■ PROBLEM TO WORK ON ■
For the word "handle", count the lines below that contain it. Give the number alone.

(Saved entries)
--- START ---
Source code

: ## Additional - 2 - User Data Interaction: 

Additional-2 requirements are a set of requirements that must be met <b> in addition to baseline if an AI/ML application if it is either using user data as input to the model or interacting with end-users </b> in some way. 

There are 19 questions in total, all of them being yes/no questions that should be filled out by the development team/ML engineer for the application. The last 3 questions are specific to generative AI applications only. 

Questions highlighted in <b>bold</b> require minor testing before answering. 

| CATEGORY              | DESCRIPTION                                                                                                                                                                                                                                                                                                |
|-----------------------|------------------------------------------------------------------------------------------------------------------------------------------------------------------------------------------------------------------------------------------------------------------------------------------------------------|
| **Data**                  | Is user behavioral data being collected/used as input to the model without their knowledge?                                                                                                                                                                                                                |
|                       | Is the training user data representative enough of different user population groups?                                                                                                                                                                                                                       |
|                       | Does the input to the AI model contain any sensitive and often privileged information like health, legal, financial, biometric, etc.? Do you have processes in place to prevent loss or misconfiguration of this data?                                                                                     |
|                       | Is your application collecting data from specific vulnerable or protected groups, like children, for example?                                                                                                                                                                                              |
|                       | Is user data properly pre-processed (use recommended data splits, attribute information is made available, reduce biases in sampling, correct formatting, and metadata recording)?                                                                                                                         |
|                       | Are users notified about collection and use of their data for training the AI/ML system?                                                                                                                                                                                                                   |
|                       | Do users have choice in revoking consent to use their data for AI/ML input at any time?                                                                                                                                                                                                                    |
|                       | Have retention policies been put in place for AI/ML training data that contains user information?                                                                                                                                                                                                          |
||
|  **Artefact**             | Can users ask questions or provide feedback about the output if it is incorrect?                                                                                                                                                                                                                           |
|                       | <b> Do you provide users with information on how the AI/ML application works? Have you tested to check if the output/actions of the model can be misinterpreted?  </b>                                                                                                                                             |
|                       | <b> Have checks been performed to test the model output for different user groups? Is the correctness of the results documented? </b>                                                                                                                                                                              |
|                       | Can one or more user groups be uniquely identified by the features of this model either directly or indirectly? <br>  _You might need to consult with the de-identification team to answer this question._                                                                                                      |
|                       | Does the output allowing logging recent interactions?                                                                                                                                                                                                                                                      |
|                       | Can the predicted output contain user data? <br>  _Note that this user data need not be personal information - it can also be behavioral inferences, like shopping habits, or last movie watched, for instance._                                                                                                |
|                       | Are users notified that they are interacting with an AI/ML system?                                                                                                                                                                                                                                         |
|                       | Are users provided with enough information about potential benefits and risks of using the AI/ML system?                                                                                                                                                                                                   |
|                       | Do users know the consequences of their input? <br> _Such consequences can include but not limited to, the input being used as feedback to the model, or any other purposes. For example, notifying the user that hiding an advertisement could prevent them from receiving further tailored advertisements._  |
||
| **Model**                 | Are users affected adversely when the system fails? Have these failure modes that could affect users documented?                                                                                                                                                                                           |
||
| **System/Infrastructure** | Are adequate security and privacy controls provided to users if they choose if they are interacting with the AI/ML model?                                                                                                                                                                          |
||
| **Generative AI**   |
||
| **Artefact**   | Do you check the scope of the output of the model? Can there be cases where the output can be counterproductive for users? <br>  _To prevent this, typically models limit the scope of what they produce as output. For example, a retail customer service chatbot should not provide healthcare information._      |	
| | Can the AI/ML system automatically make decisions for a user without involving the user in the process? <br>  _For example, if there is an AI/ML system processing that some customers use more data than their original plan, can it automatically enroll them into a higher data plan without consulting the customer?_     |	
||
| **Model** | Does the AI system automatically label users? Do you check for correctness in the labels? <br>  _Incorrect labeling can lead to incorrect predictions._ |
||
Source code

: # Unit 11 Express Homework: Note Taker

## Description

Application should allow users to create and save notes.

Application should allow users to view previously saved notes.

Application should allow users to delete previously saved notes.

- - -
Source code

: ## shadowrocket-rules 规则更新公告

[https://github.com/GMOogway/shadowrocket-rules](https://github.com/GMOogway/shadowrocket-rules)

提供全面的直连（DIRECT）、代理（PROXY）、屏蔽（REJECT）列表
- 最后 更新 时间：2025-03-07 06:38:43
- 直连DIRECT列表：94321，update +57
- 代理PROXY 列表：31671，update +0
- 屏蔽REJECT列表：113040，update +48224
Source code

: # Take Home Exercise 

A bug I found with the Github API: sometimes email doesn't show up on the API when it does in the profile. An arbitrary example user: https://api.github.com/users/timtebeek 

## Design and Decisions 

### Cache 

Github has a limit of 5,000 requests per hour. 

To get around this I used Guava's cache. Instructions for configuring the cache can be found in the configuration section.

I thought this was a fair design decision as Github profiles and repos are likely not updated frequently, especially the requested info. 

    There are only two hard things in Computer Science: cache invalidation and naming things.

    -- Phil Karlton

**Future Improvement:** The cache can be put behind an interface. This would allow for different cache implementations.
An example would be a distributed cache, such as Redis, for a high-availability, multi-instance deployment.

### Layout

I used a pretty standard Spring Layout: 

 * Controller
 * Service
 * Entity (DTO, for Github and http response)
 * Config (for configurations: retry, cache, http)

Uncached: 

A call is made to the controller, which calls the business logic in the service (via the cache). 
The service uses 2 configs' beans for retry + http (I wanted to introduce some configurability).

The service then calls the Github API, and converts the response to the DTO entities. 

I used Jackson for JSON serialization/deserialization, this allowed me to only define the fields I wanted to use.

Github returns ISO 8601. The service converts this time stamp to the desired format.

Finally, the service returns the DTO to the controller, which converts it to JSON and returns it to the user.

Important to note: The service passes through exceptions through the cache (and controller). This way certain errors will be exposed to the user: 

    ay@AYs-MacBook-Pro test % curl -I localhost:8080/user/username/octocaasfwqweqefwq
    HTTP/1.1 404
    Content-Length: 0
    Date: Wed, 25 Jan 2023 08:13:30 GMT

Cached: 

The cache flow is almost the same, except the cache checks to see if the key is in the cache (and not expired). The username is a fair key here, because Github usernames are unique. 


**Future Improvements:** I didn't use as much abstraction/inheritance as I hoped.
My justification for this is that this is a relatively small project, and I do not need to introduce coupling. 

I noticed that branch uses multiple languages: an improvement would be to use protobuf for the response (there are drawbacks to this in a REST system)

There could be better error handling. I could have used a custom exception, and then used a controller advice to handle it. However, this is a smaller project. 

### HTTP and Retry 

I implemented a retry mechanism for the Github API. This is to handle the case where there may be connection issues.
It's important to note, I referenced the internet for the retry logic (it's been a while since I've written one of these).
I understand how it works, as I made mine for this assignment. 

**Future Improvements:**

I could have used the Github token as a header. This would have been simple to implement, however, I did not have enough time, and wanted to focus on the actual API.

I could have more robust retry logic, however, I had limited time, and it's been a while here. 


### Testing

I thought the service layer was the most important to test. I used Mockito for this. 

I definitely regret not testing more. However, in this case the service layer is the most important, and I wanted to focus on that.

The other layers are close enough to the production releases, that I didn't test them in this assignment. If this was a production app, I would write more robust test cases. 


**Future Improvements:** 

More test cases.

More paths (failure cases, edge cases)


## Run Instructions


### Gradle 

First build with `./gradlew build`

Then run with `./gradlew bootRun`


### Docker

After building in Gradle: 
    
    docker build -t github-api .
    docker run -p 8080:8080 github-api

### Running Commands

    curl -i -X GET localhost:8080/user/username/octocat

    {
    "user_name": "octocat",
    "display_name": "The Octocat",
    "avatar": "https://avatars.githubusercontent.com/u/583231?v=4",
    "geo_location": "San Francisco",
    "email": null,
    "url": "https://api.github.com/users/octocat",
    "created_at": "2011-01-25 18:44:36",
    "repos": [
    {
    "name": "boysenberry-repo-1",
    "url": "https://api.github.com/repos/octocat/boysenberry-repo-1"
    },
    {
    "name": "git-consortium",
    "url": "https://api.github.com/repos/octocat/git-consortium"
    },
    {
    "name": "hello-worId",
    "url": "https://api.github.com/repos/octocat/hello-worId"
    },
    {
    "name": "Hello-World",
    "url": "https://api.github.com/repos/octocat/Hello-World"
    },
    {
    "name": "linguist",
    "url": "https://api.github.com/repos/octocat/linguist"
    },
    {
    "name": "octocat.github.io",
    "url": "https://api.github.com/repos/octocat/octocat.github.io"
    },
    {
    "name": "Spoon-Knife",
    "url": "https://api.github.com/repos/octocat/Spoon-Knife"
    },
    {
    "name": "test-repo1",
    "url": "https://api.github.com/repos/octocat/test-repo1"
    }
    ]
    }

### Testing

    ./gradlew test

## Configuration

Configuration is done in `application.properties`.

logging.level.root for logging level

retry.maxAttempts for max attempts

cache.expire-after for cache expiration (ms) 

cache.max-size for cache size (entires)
--- END ---
■ RESPONSE AREA ■
2